WORDS Brian Carroll
With nineteen pen names in tow, the most famous being Aphex Twin, legendary British DJ and producer Richard David James has been releasing electronic music for decades, and is easily the most influential electronic artist, period. Any dolt with a Bop-It! has the ability to call themselves a Techno musician, but unless said dolt is familiar with the music of Aphex Twin, you can rest assured they’re just spinning their wheels.
A hard-working and prolific early adopter for countless now-standard mechanized styles and sounds, James has never been terribly shy about pointing out the similarities between himself and classical composers. To wit, half of Aphex Twin’s previous tentpole release - a double album called Drukqs – was just recordings of James timidly exploring ways to control a harpsichord-sounding prepared piano with a laptop. Serene, but not exactly Mozart, two of the resultant pieces paired nicely with Sofia Coppola’s film Marie Antoinette, but Drukqs - its companion disc a wall of Chopped-n’-Screwed drum attacks more befitting his skill set - was to be considered more dandy “flop” than “fop.”
Fast forward thirteen years and all is forgotten. One day, a neon blimp bearing the Aphex Twin insignia appears over London. The same logo is discovered stenciled on the sidewalks of several of the world’s key music outlets, venue owners either shaking their fists in the air at that rascally AFX or deeply flattered, depending on their lucidity. Before long, a new album called Syro is announced on the seedy Deep Web. The official album art for Syro features a typed receipt tallying all the promotional costs and a list of gear used in the album’s creation. Transparency?
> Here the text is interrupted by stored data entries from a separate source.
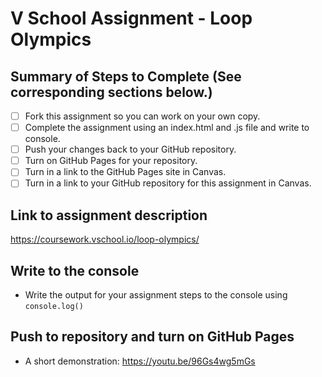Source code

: # V School Assignment - Loop Olympics

## Summary of Steps to Complete (See corresponding sections below.)

- [ ] Fork this assignment so you can work on your own copy.
- [ ] Complete the assignment using an index.html and .js file and write to console.
- [ ] Push your changes back to your GitHub repository.
- [ ] Turn on GitHub Pages for your repository.
- [ ] Turn in a link to the GitHub Pages site in Canvas.
- [ ] Turn in a link to your GitHub repository for this assignment in Canvas.

## Link to assignment description
https://coursework.vschool.io/loop-olympics/

## Write to the console

* Write the output for your assignment steps to the console using `console.log()`

## Push to repository and turn on GitHub Pages

* A short demonstration: https://youtu.be/96Gs4wg5mGs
Check. Hype? Double Check. Music?
Check. Unlike a dark swath of James’s enormous catalog, Syro appears to be a friendly handshake offered without hidden daggers or devious grins. Featuring non sequitur vocal snippets from James, his wife, and young son, this family affair comes beamed to us from their home in rural Scotland, where James has been quietly preparing as many as six new releases of material over the past decade. The album’s name, a nonsense word provided by James’s aforementioned six-year-old boy - budding Techno producer himself - sounds like “tyro,” but is even easier to say, making it simultaneously an apt title and Junior already out to be more gifted at naming things than George Lucas’ kids.
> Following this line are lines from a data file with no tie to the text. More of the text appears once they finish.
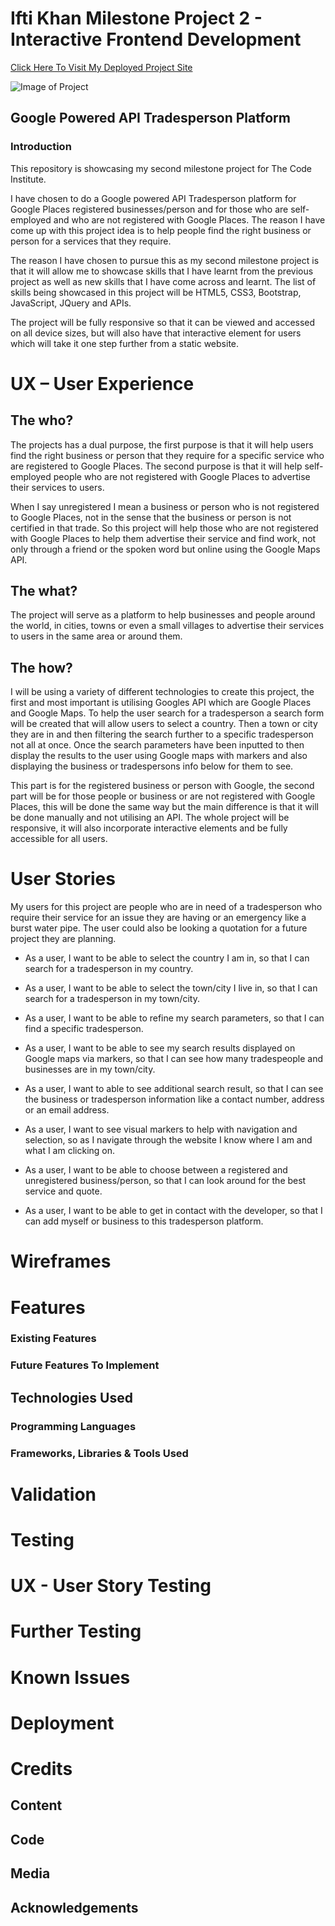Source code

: # Ifti Khan Milestone Project 2 - Interactive Frontend Development

[Click Here To Visit My Deployed Project Site](#)

![Image of Project]()

## Google Powered API Tradesperson Platform

### Introduction
This repository is showcasing my second milestone project for The Code Institute.

I have chosen to do a Google powered API Tradesperson platform for Google Places registered businesses/person and for those who are self-employed and who are not registered with Google Places. The reason I have come up with this project idea is to help people find the right business or person for a services that they require.

The reason I have chosen to pursue this as my second milestone project is that it will allow me to showcase skills that I have learnt from the previous project as well as new skills that I have come across and learnt. The list of skills being showcased in this project will be HTML5, CSS3, Bootstrap, JavaScript, JQuery and APIs.

The project will be fully responsive so that it can be viewed and accessed on all device sizes, but will also have that interactive element for users which will take it one step further from a static website.

# UX – User Experience

## The who?
The projects has a dual purpose, the first purpose is that it will help users find the right business or person that they require for a specific service who are registered to Google Places. The second purpose is that it will help self-employed people who are not registered with Google Places to advertise their services to users. 

When I say unregistered I mean a business or person who is not registered to Google Places, not in the sense that the business or person is not certified in that trade. So this project will help those who are not registered with Google Places to help them advertise their service and find work, not only through a friend or the spoken word but online using the Google Maps API.   

## The what?
The project will serve as a platform to help businesses and people around the world, in cities, towns or even a small villages to advertise their services to users in the same area or around them. 

## The how?
I will be using a variety of different technologies to create this project, the first and most important is utilising Googles API which are Google Places and Google Maps. To help the user search for a tradesperson a search form will be created that will allow users to select a country. Then a town or city they are in and then filtering the search further to a specific tradesperson not all at once. Once the search parameters have been inputted to then display the results to the user using Google maps with markers and also displaying the business or tradespersons info below for them to see.  

This part is for the registered business or person with Google, the second part will be for those people or business or are not registered with Google Places, this will be done the same way but the main difference is that it will be done manually and not utilising an API. The whole project will be responsive, it will also incorporate interactive elements and be fully accessible for all users. 

# User Stories
My users for this project are people who are in need of a tradesperson who require their service for an issue they are having or an emergency like a burst water pipe. The user could also be looking a quotation for a future project they are planning. 

* As a user, I want to be able to select the country I am in, so that I can search for a tradesperson in my country. 


* As a user, I want to be able to select the town/city I live in, so that I can search for a tradesperson in my town/city.


* As a user, I want to be able to refine my search parameters, so that I can find a specific tradesperson.


* As a user, I want to be able to see my search results displayed on Google maps via markers, so that I can see how many tradespeople and businesses are in my town/city. 


* As a user, I want to able to see additional search result, so that I can see the business or tradesperson information like a contact number, address or an email address.


* As a user, I want to see visual markers to help with navigation and selection, so as I navigate through the website I know where I am and what I am clicking on.


* As a user, I want to be able to choose between a registered and unregistered business/person, so that I can look around for the best service and quote. 


* As a user, I want to be able to get in contact with the developer, so that I can add myself or business to this tradesperson platform. 

# Wireframes

# Features

### Existing Features

### Future Features To Implement

## Technologies Used

### Programming Languages

### Frameworks, Libraries & Tools Used

# Validation

# Testing

# UX - User Story Testing

# Further Testing

# Known Issues

# Deployment

# Credits

## Content

## Code

## Media

## Acknowledgements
An open invite to novices and curmudgeons alike, Syro acts an intro guide not only to the world of Aphex Twin, but to that of electronic music in general. Acid, Jungle, and Breakbeat - genres considered dead as a doornail only yesterday - have been dusted off and put on the hit parade again in a single, confident masterstroke. Though a charming and educational host, James’s personality remains as loud, animated, and colorful as a Kandinsky painting, so noobs be warned, his music can be quite dominant even when it’s at its sunniest.
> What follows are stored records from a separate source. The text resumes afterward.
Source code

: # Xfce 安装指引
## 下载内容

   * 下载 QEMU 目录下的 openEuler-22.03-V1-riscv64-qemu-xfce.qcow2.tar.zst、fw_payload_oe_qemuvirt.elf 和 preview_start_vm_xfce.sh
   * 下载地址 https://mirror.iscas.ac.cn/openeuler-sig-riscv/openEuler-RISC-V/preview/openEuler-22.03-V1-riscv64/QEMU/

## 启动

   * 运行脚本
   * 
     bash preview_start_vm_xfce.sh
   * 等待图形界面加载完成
I could prattle on about the essential building blocks and alphabetical coloring books that make up its DNA, but as an album, Syro remains complex and unrelenting, having been built around a sputtering e-bass shot through countless signal chain processors. Its long, jittery jaunts, punctuated by the occasional modern effect and (softsynth or vocal) overdub, are both stifling and commercial - in such a way that makes you want to gasp for air and consume items at the same time. While listening, you feel like Kino at the outset of Steinbeck’s The Pearl, making long, strenuous dives in search of glimmering treasure.
Wisened by age, and perhaps sweetened by fatherhood, Richard D. James has placed up a cordon so that the teeth of his machine can no longer damage innocent passers-by. That he would take the middle path as opposed to the devilish bombast of old is a constructive move, but it can feel at times like an attempt to reclaim the glory stolen by James’s many notable peers and followers, especially those who sit closest to him in the music tree. As such, it might not feel great to be Boards of Canada or Amon Tobin right now, because regardless of whether or not he has made his best album (as some have claimed), he has come very close to making theirs.
In closing, Aphex Twin is such a beloved counter-culture figure that his return would merit a hooray even if Syro was composed entirely out of sampled goat bleats. Considering that it is instead a generous helping of personable, fluid, jazzy music, it can be highly recommended – even to the person who is generally repelled by modern art. Casual listeners may require a break while digesting the lengthy album, as Syro’s constant barrage of musical Seussisms tend to drown out all external speech and thought. It’s action music, the sound of verbs, so if you find yourself in the zone, doing something creative or set to a task, it’s a wonderful pick. To those of you who have never been into Electronic music before and wouldn’t know where to start, consider Syro your once-in-a-blue-moon opportunity to jump on board. Bop it!